As he stood to collect his lifetime achievement award he accompanied it with a speech concerning the Hollywood’s gender inequality debate which touched many a heart.
“I wasn’t going to do this; I’m going to tell you what’s wrong with this statue,
“It works from the back, but from the front, it’s gender-specific. Maybe I started something.”
After getting a standing ovation, Freeman took the stage and said, “This is beyond honour, this is a place in history.”
He thanked SAG-AFTRA, his children, his business partner, his life partner, and Rita Moreno, who awarded Freeman the honour reciprocating when he gave awarded her the same honour in 2014. Moreno said the two have known each other for 50 years, having first worked together on the 1971 educational children’s series “The Electric Company.”
“Morgan is way more than just an actor, narrator, producer, humanitarian.
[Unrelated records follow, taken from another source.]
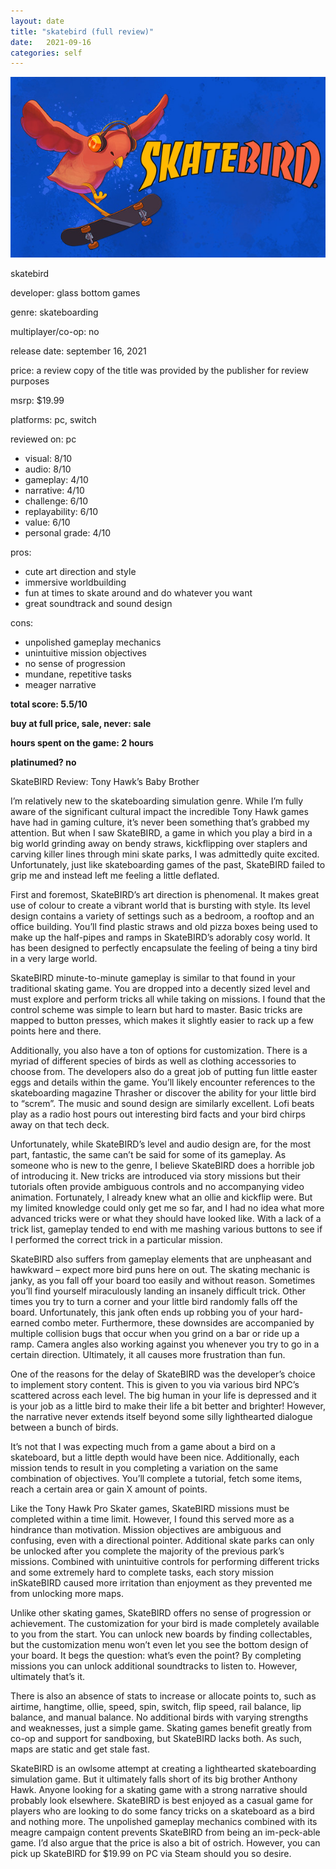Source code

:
 ```yaml
---
layout: date
title: "skatebird (full review)"
date:   2021-09-16
categories: self
---
```


![mos](/assets/img/skatebird.jpg)

skatebird

developer: glass bottom games

genre: skateboarding

multiplayer/co-op: no

release date: september 16, 2021

price: a review copy of the title was provided by the publisher for review purposes

msrp: $19.99

platforms: pc, switch

reviewed on: pc

- visual: 8/10
- audio: 8/10
- gameplay: 4/10
- narrative: 4/10
- challenge: 6/10
- replayability: 6/10
- value: 6/10
- personal grade: 4/10

pros:
- cute art direction and style
- immersive worldbuilding
- fun at times to skate around and do whatever you want
- great soundtrack and sound design


cons:
- unpolished gameplay mechanics
- unintuitive mission objectives
- no sense of progression
- mundane, repetitive tasks
- meager narrative


**total score: 5.5/10**

**buy at full price, sale, never: sale**

**hours spent on the game: 2 hours**

**platinumed? no**

SkateBIRD Review: Tony Hawk’s Baby Brother

I’m relatively new to the skateboarding simulation genre. While I’m fully aware of the significant cultural impact the incredible Tony Hawk games have had in gaming culture, it’s never been something that’s grabbed my attention. But when I saw SkateBIRD, a game in which you play a bird in a big world grinding away on bendy straws, kickflipping over staplers and carving killer lines through mini skate parks, I was admittedly quite excited. Unfortunately, just like skateboarding games of the past, SkateBIRD failed to grip me and instead left me feeling a little deflated.

First and foremost, SkateBIRD’s art direction is phenomenal. It makes great use of colour to create a vibrant world that is bursting with style. Its level design contains a variety of settings such as a bedroom, a rooftop and an office building. You’ll find plastic straws and old pizza boxes being used to make up the half-pipes and ramps in SkateBIRD’s adorably cosy world. It has been designed to perfectly encapsulate the feeling of being a tiny bird in a very large world.

SkateBIRD minute-to-minute gameplay is similar to that found in your traditional skating game. You are dropped into a decently sized level and must explore and perform tricks all while taking on missions. I found that the control scheme was simple to learn but hard to master. Basic tricks are mapped to button presses, which makes it slightly easier to rack up a few points here and there.

Additionally, you also have a ton of options for customization. There is a myriad of different species of birds as well as clothing accessories to choose from. The developers also do a great job of putting fun little easter eggs and details within the game. You’ll likely encounter references to the skateboarding magazine Thrasher or discover the ability for your little bird to “screm”. The music and sound design are similarly excellent. Lofi beats play as a radio host pours out interesting bird facts and your bird chirps away on that tech deck.

Unfortunately, while SkateBIRD’s level and audio design are, for the most part, fantastic, the same can’t be said for some of its gameplay. As someone who is new to the genre, I believe SkateBIRD does a horrible job of introducing it. New tricks are introduced via story missions but their tutorials often provide ambiguous controls and no accompanying video animation. Fortunately, I already knew what an ollie and kickflip were. But my limited knowledge could only get me so far, and I had no idea what more advanced tricks were or what they should have looked like. With a lack of a trick list, gameplay tended to end with me mashing various buttons to see if I performed the correct trick in a particular mission.

SkateBIRD also suffers from gameplay elements that are unpheasant and hawkward – expect more bird puns here on out. The skating mechanic is janky, as you fall off your board too easily and without reason. Sometimes you’ll find yourself miraculously landing an insanely difficult trick. Other times you try to turn a corner and your little bird randomly falls off the board. Unfortunately, this jank often ends up robbing you of your hard-earned combo meter. Furthermore, these downsides are accompanied by multiple collision bugs that occur when you grind on a bar or ride up a ramp. Camera angles also working against you whenever you try to go in a certain direction. Ultimately, it all causes more frustration than fun.

One of the reasons for the delay of SkateBIRD was the developer’s choice to implement story content. This is given to you via various bird NPC’s scattered across each level. The big human in your life is depressed and it is your job as a little bird to make their life a bit better and brighter! However, the narrative never extends itself beyond some silly lighthearted dialogue between a bunch of birds.

It’s not that I was expecting much from a game about a bird on a skateboard, but a little depth would have been nice. Additionally, each mission tends to result in you completing a variation on the same combination of objectives. You’ll complete a tutorial, fetch some items, reach a certain area or gain X amount of points.

Like the Tony Hawk Pro Skater games, SkateBIRD missions must be completed within a time limit. However, I found this served more as a hindrance than motivation. Mission objectives are ambiguous and confusing, even with a directional pointer. Additional skate parks can only be unlocked after you complete the majority of the previous park’s missions. Combined with unintuitive controls for performing different tricks and some extremely hard to complete tasks, each story mission inSkateBIRD caused more irritation than enjoyment as they prevented me from unlocking more maps.

Unlike other skating games, SkateBIRD offers no sense of progression or achievement. The customization for your bird is made completely available to you from the start. You can unlock new boards by finding collectables, but the customization menu won’t even let you see the bottom design of your board. It begs the question: what’s even the point? By completing missions you can unlock additional soundtracks to listen to. However, ultimately that’s it.

There is also an absence of stats to increase or allocate points to, such as airtime, hangtime, ollie, speed, spin, switch, flip speed, rail balance, lip balance, and manual balance. No additional birds with varying strengths and weaknesses, just a simple game. Skating games benefit greatly from co-op and support for sandboxing, but SkateBIRD lacks both. As such, maps are static and get stale fast.

SkateBIRD is an owlsome attempt at creating a lighthearted skateboarding simulation game. But it ultimately falls short of its big brother Anthony Hawk. Anyone looking for a skating game with a strong narrative should probably look elsewhere. SkateBIRD is best enjoyed as a casual game for players who are looking to do some fancy tricks on a skateboard as a bird and nothing more. The unpolished gameplay mechanics combined with its meagre campaign content prevents SkateBIRD from being an im-peck-able game. I’d also argue that the price is also a bit of ostrich. However, you can pick up SkateBIRD for $19.99 on PC via Steam should you so desire.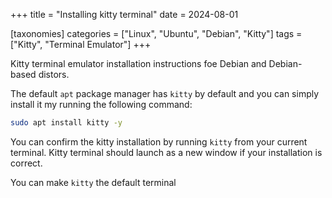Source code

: +++
title = "Installing kitty terminal"
date = 2024-08-01

[taxonomies]
categories = ["Linux", "Ubuntu", "Debian", "Kitty"]
tags = ["Kitty", "Terminal Emulator"]
+++

Kitty terminal emulator installation instructions foe Debian and Debian-based distors.

<!-- more -->

The default `apt` package manager has `kitty` by default and you can simply install it my running the following command:

```bash
sudo apt install kitty -y
```

You can confirm the kitty installation by running `kitty` from your current terminal.
Kitty terminal should launch as a new window if your installation is correct.

You can make `kitty` the default terminal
This man is a national treasure,” she said.
“Morgan likes to say that if you become a star, people are going to go see you. And if you remain an actor, they’re going to go and see the story you’re in,” she added.
“I know you’re just saying this ’cause it’s true,” Morgan teased when he took the stage.
“You have no idea how long I had to put up with that,” he later joked when Moreno told him to raise his baseball cap.
“These moments in one’s life usually would call for an entire litany of thank yous. I can’t do that because I don’t know all of your names, so I won’t try,” he said.
The film legend, who has numerous awards under his belt including a Screen Actors Guild Award, two Golden Globes, and an Oscar, finally broke into the film industry at the age of 50.
In an interview with Variety he once said referred about himself as having limited his chance at stardom with his freely spoken thoughts: “your mouth has shut your career down,” after losing role after role for being outspoken about how African-Americans and other minorities were depicted in the scripts he was reading.
“I want to change people’s attitudes. About black people, about us as Americans. About America itself,” he told Variety.
Freeman is the 54th recipient of the SAG life achievement prize, awarded to an actor annually for career achievement and humanitarian accomplishment.
Lily Tomlin, Last year’s life achievement award honouree, also made headlines with her speech, as well as comments she made backstage that likened the then-recently-inaugurated president’s political tactics to those of Nazis.
Other honourees have included Carol Burnett, Debbie Reynolds, Dick Van Dyke, and Mary Tyler Moore.